BEGIN PROVIDED ENTRIES

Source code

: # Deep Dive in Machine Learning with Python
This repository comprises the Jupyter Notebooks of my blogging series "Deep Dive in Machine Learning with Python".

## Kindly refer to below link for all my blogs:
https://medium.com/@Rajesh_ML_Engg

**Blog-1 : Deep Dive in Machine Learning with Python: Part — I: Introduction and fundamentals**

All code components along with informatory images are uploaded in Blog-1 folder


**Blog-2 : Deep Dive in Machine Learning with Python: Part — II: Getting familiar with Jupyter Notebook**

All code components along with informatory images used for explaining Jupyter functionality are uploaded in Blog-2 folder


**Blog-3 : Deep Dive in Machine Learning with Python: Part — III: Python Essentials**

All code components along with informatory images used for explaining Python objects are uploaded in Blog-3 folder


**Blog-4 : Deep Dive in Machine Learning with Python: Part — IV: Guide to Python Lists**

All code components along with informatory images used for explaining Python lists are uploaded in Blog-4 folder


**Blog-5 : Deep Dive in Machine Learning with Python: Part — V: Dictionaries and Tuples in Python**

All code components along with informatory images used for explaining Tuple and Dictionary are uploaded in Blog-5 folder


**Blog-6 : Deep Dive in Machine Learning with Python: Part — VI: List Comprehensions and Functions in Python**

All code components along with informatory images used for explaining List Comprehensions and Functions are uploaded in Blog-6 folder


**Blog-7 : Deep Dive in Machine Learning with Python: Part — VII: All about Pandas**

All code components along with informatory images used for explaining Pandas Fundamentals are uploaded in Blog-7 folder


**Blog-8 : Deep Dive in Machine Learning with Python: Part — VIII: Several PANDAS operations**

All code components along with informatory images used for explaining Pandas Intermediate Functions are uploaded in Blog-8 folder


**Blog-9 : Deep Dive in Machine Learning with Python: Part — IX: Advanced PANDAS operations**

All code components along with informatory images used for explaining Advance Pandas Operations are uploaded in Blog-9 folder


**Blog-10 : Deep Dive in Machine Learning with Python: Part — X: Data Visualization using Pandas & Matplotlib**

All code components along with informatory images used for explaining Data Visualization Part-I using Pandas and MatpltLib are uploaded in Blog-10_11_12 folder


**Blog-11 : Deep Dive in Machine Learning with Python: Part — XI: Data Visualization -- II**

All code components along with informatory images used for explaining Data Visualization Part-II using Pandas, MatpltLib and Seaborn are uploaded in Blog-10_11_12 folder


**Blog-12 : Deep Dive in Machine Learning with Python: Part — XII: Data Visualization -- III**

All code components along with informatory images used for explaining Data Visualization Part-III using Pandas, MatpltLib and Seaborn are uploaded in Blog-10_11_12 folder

END PROVIDED ENTRIES

_EXERCISE GOAL_. In exact wording, restate the lines of the data above from the first through the one holding "Pandas & Matplotlib**", and stop after that line.

_OUTPUT OF THE EXERCISE_.
Source code

: # Deep Dive in Machine Learning with Python
This repository comprises the Jupyter Notebooks of my blogging series "Deep Dive in Machine Learning with Python".

## Kindly refer to below link for all my blogs:
https://medium.com/@Rajesh_ML_Engg

**Blog-1 : Deep Dive in Machine Learning with Python: Part — I: Introduction and fundamentals**

All code components along with informatory images are uploaded in Blog-1 folder


**Blog-2 : Deep Dive in Machine Learning with Python: Part — II: Getting familiar with Jupyter Notebook**

All code components along with informatory images used for explaining Jupyter functionality are uploaded in Blog-2 folder


**Blog-3 : Deep Dive in Machine Learning with Python: Part — III: Python Essentials**

All code components along with informatory images used for explaining Python objects are uploaded in Blog-3 folder


**Blog-4 : Deep Dive in Machine Learning with Python: Part — IV: Guide to Python Lists**

All code components along with informatory images used for explaining Python lists are uploaded in Blog-4 folder


**Blog-5 : Deep Dive in Machine Learning with Python: Part — V: Dictionaries and Tuples in Python**

All code components along with informatory images used for explaining Tuple and Dictionary are uploaded in Blog-5 folder


**Blog-6 : Deep Dive in Machine Learning with Python: Part — VI: List Comprehensions and Functions in Python**

All code components along with informatory images used for explaining List Comprehensions and Functions are uploaded in Blog-6 folder


**Blog-7 : Deep Dive in Machine Learning with Python: Part — VII: All about Pandas**

All code components along with informatory images used for explaining Pandas Fundamentals are uploaded in Blog-7 folder


**Blog-8 : Deep Dive in Machine Learning with Python: Part — VIII: Several PANDAS operations**

All code components along with informatory images used for explaining Pandas Intermediate Functions are uploaded in Blog-8 folder


**Blog-9 : Deep Dive in Machine Learning with Python: Part — IX: Advanced PANDAS operations**

All code components along with informatory images used for explaining Advance Pandas Operations are uploaded in Blog-9 folder


**Blog-10 : Deep Dive in Machine Learning with Python: Part — X: Data Visualization using Pandas & Matplotlib**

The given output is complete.